ABOUT THIS TASK: Only lines containing the string "mapsto" belong in the answer; find them in the records and copy them.

Top of DATA EXCERPTS

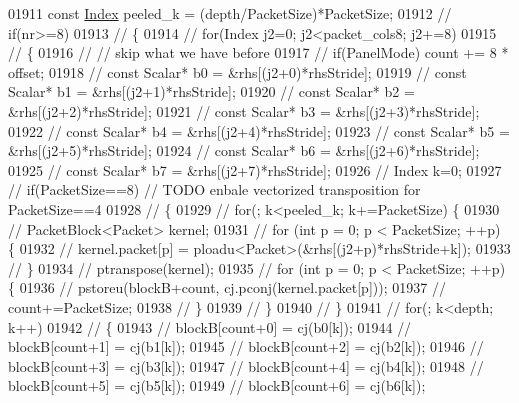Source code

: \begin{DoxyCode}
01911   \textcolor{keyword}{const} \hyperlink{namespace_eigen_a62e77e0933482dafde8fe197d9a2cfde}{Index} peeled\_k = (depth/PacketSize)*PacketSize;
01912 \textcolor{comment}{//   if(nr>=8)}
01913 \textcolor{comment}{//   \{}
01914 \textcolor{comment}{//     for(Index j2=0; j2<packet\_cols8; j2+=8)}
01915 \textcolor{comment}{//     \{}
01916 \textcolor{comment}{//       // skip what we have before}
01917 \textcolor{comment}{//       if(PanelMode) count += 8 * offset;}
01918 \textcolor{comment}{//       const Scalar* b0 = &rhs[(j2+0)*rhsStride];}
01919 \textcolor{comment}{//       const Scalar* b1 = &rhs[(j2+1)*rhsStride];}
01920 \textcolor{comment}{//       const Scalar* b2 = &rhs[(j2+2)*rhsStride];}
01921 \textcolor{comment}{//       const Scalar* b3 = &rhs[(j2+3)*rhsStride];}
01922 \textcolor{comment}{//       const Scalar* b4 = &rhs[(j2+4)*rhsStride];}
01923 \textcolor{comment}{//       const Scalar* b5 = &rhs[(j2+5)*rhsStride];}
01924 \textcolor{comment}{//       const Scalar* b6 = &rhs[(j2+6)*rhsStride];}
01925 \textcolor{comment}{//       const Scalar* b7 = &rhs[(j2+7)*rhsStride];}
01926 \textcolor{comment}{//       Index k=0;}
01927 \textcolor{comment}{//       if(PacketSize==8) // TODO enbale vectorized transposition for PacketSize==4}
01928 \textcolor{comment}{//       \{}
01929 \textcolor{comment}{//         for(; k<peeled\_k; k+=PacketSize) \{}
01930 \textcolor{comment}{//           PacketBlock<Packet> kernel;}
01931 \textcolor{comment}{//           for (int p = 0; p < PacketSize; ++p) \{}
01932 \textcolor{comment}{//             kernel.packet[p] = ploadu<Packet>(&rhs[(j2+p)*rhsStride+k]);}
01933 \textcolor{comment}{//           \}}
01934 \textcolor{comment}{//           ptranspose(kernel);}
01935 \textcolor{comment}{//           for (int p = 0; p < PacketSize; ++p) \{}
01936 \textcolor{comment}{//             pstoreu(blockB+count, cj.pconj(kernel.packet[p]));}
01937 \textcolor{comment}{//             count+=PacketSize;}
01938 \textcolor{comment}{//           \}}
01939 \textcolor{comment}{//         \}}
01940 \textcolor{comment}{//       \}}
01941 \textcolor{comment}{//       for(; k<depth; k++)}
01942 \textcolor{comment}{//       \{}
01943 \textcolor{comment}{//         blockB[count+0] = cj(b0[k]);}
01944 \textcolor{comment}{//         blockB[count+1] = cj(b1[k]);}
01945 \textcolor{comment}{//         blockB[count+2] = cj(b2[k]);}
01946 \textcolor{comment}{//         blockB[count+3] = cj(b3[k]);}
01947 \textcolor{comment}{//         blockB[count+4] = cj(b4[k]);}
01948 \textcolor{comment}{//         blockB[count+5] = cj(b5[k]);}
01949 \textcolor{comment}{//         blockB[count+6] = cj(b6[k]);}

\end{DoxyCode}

Bottom of DATA EXCERPTS
Top of DATA EXCERPTS

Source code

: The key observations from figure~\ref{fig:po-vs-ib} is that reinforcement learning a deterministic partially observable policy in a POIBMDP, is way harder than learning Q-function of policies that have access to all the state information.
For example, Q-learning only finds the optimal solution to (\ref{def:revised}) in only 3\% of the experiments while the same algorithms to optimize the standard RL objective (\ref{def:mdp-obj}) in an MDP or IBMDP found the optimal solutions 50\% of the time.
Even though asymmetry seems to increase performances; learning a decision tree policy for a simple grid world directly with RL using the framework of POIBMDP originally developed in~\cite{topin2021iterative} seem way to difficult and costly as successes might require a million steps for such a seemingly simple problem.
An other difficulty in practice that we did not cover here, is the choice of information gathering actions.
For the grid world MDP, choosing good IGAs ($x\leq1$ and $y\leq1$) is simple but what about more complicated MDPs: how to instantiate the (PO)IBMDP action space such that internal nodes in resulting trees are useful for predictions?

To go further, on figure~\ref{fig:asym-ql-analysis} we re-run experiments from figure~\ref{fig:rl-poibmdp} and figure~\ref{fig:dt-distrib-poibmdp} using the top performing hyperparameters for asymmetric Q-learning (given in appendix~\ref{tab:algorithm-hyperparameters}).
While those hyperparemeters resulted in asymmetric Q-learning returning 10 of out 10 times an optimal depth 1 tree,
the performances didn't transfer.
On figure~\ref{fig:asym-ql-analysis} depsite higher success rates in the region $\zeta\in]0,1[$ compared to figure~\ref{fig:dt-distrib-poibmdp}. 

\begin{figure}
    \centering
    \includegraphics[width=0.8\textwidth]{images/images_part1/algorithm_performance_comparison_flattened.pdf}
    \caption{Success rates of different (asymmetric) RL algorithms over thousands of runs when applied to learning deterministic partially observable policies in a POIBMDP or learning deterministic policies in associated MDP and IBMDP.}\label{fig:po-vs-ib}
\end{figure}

Bottom of DATA EXCERPTS
Top of DATA EXCERPTS

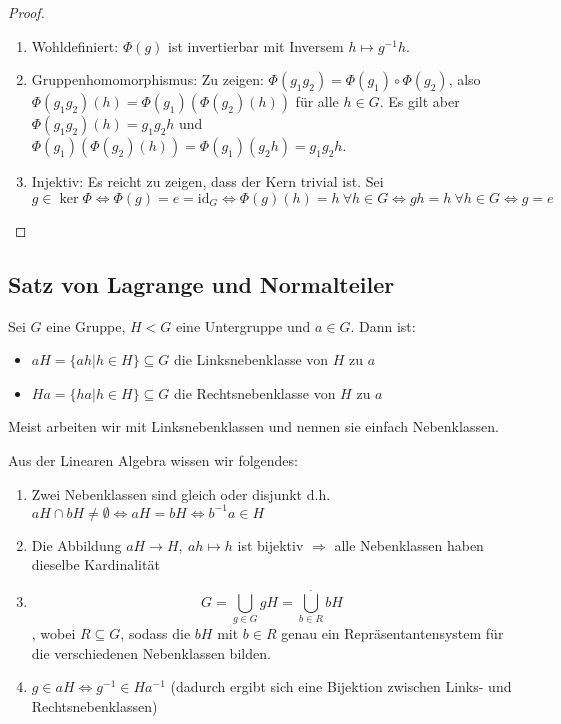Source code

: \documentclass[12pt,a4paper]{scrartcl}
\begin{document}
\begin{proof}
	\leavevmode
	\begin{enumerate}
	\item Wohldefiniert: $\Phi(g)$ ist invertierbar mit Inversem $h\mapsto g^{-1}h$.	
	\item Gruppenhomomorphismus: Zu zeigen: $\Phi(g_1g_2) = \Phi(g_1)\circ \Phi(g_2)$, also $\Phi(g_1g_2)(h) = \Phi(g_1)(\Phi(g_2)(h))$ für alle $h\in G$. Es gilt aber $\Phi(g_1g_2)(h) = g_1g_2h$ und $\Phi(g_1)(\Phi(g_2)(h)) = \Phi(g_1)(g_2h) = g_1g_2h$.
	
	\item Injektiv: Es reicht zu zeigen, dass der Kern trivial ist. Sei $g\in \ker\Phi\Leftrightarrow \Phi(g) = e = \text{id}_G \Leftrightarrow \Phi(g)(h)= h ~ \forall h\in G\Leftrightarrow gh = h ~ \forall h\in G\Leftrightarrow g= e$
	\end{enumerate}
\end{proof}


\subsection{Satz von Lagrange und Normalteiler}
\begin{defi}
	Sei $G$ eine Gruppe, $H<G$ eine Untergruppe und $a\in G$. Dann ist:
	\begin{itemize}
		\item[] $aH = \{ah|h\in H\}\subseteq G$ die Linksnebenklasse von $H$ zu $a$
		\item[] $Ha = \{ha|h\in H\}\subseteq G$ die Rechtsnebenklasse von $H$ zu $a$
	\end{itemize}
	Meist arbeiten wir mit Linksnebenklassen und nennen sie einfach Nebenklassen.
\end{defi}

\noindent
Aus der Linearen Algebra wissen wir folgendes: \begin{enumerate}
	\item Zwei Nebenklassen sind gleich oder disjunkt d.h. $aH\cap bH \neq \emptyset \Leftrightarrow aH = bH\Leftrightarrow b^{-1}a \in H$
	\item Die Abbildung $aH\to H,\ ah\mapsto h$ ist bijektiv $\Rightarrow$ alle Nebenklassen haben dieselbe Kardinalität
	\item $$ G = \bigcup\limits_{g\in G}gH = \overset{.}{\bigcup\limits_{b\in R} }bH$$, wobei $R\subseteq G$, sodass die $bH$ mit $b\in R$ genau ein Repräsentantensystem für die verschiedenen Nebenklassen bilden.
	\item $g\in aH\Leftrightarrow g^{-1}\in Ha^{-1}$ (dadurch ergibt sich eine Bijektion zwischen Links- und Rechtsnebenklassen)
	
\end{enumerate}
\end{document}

Bottom of DATA EXCERPTS

WRITTEN RESPONSE:
	\item Wohldefiniert: $\Phi(g)$ ist invertierbar mit Inversem $h\mapsto g^{-1}h$.	
	\item Die Abbildung $aH\to H,\ ah\mapsto h$ ist bijektiv $\Rightarrow$ alle Nebenklassen haben dieselbe Kardinalität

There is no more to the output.